-------- SUPPLIED MATERIAL
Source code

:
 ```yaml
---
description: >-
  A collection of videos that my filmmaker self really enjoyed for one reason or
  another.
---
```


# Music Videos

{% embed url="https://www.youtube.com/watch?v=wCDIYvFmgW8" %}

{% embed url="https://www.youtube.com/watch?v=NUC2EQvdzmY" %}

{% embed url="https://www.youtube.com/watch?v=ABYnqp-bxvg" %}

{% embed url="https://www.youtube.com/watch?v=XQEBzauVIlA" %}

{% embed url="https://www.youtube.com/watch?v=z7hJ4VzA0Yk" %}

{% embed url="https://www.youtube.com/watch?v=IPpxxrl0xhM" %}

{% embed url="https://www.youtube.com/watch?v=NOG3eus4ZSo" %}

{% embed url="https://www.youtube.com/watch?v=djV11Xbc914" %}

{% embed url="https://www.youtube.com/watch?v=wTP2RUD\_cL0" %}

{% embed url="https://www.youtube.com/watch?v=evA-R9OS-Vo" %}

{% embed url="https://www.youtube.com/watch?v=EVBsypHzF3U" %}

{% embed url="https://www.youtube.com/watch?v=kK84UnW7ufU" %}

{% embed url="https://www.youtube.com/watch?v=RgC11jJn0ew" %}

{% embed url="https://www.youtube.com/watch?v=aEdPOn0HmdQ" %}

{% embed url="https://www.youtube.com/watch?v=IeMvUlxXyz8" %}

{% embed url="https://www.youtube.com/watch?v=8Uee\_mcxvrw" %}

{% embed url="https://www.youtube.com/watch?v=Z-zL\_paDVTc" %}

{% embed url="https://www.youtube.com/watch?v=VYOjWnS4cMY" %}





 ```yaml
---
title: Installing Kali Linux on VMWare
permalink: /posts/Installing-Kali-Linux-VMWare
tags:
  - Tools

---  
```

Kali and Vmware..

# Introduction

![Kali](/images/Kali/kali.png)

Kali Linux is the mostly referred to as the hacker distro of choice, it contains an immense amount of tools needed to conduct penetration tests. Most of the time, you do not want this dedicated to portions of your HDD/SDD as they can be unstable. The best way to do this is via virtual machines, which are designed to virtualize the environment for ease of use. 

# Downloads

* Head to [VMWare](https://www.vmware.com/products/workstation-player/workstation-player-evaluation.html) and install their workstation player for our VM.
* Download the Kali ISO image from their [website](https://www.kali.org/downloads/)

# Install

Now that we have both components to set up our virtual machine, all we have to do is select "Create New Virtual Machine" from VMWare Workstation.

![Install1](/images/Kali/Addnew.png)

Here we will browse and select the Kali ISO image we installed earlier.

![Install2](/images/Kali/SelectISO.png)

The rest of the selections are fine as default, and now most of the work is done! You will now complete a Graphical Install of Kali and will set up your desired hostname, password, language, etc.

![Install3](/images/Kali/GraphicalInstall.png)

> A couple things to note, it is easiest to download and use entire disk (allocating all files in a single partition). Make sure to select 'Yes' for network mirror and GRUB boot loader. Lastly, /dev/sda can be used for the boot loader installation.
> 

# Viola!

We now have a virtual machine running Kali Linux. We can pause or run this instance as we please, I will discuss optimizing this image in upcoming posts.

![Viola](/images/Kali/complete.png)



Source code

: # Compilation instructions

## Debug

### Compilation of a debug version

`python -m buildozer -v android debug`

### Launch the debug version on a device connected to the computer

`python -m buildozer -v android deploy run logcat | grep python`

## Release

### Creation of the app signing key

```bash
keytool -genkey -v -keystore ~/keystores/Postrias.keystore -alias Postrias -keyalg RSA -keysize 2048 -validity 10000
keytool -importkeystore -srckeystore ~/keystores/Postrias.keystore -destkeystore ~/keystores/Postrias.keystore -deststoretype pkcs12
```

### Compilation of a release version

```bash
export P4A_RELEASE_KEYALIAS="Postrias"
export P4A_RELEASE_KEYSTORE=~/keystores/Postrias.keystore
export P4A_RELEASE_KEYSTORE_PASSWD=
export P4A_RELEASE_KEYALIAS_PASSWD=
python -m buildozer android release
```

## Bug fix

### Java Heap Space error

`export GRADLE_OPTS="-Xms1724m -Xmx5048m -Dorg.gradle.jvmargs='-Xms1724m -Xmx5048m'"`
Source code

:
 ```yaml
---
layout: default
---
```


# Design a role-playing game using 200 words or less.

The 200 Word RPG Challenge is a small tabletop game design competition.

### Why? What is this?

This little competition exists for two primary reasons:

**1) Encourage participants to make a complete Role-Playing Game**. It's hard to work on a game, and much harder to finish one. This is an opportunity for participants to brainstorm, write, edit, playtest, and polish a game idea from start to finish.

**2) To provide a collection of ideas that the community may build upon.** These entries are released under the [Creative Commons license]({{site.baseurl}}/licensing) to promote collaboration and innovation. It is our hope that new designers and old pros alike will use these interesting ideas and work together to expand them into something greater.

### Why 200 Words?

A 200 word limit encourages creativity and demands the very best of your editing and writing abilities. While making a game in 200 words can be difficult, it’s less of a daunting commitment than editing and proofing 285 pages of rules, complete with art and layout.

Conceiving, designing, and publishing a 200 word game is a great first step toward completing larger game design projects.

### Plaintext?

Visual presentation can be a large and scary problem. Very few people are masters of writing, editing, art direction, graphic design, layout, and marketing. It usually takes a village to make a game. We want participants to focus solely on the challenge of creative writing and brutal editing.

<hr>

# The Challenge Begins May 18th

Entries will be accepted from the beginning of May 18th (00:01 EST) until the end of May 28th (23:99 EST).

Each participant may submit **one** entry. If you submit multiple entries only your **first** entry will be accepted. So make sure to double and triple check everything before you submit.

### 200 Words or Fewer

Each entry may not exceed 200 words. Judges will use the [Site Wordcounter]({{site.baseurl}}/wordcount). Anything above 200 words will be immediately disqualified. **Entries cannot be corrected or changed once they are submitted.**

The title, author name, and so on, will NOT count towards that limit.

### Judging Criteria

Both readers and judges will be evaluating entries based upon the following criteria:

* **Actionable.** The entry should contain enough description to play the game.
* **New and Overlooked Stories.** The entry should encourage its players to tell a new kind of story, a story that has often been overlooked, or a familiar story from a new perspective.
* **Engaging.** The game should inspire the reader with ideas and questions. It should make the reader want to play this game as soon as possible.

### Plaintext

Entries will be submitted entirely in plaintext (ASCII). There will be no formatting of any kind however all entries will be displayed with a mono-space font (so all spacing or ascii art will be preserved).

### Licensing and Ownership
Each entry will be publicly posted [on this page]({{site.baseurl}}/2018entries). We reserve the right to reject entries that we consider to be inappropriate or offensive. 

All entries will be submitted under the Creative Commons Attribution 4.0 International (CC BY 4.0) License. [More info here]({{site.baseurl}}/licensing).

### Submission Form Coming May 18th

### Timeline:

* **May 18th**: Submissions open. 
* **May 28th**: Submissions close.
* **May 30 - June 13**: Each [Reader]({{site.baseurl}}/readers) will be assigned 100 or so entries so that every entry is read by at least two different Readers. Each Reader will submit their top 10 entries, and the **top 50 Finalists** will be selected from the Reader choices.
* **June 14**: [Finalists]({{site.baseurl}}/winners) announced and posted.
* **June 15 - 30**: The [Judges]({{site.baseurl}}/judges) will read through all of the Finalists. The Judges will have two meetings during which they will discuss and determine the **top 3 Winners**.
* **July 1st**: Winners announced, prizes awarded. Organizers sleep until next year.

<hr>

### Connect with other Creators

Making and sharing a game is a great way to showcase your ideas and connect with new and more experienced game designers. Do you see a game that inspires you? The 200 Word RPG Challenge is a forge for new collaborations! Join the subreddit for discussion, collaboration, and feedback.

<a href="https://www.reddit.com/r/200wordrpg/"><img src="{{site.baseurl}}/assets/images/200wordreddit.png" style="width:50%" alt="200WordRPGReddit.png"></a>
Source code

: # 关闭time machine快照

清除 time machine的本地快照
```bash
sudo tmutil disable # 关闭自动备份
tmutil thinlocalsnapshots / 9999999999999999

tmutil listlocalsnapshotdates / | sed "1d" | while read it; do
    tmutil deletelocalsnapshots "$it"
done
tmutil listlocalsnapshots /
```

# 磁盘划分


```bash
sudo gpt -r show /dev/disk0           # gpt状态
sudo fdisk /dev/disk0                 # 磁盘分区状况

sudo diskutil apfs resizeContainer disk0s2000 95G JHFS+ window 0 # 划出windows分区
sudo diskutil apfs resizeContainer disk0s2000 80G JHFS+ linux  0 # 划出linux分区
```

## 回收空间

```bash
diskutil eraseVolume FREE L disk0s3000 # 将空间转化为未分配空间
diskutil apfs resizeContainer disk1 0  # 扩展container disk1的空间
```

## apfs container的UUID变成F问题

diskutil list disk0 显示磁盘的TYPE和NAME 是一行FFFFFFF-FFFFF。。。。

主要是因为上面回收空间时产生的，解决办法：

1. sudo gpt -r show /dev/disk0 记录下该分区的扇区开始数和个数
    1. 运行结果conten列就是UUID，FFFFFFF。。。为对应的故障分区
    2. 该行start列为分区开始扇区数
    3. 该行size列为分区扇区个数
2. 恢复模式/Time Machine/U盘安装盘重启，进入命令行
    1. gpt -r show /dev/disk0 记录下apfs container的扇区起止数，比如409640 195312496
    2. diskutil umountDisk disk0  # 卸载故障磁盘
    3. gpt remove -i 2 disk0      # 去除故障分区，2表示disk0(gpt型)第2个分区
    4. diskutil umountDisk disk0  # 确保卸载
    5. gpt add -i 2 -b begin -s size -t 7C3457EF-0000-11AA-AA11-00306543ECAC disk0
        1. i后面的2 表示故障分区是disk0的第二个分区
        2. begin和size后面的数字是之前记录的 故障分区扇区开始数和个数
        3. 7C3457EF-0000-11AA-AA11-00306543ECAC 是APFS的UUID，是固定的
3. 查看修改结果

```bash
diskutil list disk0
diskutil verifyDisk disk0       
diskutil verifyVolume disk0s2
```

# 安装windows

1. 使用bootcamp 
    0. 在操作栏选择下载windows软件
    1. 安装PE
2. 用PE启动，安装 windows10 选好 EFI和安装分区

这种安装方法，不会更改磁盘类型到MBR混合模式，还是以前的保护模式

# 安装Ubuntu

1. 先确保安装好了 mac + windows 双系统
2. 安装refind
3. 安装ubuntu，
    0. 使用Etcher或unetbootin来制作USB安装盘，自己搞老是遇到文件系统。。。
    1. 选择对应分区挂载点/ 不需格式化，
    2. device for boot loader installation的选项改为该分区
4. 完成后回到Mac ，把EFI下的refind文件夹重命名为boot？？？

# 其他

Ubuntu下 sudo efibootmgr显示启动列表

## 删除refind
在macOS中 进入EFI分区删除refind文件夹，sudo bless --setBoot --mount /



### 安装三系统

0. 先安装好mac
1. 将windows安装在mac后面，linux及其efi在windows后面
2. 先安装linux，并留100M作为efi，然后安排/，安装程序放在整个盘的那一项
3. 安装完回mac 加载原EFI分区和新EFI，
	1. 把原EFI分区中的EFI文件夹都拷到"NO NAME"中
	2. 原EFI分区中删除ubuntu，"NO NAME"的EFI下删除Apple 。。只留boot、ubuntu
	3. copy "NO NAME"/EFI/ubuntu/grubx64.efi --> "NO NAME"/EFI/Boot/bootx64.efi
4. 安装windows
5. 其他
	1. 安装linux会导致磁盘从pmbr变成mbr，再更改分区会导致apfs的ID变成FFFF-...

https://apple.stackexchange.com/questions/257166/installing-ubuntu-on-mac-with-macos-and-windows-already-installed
----------------
* [WHAT THIS TASK INVOLVES]
Reproduce, exactly and in full, the lines from the one that contains "3. 7C3457EF-0000-11AA-AA11-00306543ECAC 是APFS的UUID，是固定的" to the end of the material.

* [EXERCISE RESPONSE]
        3. 7C3457EF-0000-11AA-AA11-00306543ECAC 是APFS的UUID，是固定的
3. 查看修改结果

```bash
diskutil list disk0
diskutil verifyDisk disk0       
diskutil verifyVolume disk0s2
```

# 安装windows

1. 使用bootcamp 
    0. 在操作栏选择下载windows软件
    1. 安装PE
2. 用PE启动，安装 windows10 选好 EFI和安装分区

这种安装方法，不会更改磁盘类型到MBR混合模式，还是以前的保护模式

# 安装Ubuntu

1. 先确保安装好了 mac + windows 双系统
2. 安装refind
3. 安装ubuntu，
    0. 使用Etcher或unetbootin来制作USB安装盘，自己搞老是遇到文件系统。。。
    1. 选择对应分区挂载点/ 不需格式化，
    2. device for boot loader installation的选项改为该分区
4. 完成后回到Mac ，把EFI下的refind文件夹重命名为boot？？？

# 其他

Ubuntu下 sudo efibootmgr显示启动列表

## 删除refind
在macOS中 进入EFI分区删除refind文件夹，sudo bless --setBoot --mount /



### 安装三系统

0. 先安装好mac
1. 将windows安装在mac后面，linux及其efi在windows后面
2. 先安装linux，并留100M作为efi，然后安排/，安装程序放在整个盘的那一项
3. 安装完回mac 加载原EFI分区和新EFI，
	1. 把原EFI分区中的EFI文件夹都拷到"NO NAME"中
	2. 原EFI分区中删除ubuntu，"NO NAME"的EFI下删除Apple 。。只留boot、ubuntu
	3. copy "NO NAME"/EFI/ubuntu/grubx64.efi --> "NO NAME"/EFI/Boot/bootx64.efi
4. 安装windows
5. 其他
	1. 安装linux会导致磁盘从pmbr变成mbr，再更改分区会导致apfs的ID变成FFFF-...

https://apple.stackexchange.com/questions/257166/installing-ubuntu-on-mac-with-macos-and-windows-already-installed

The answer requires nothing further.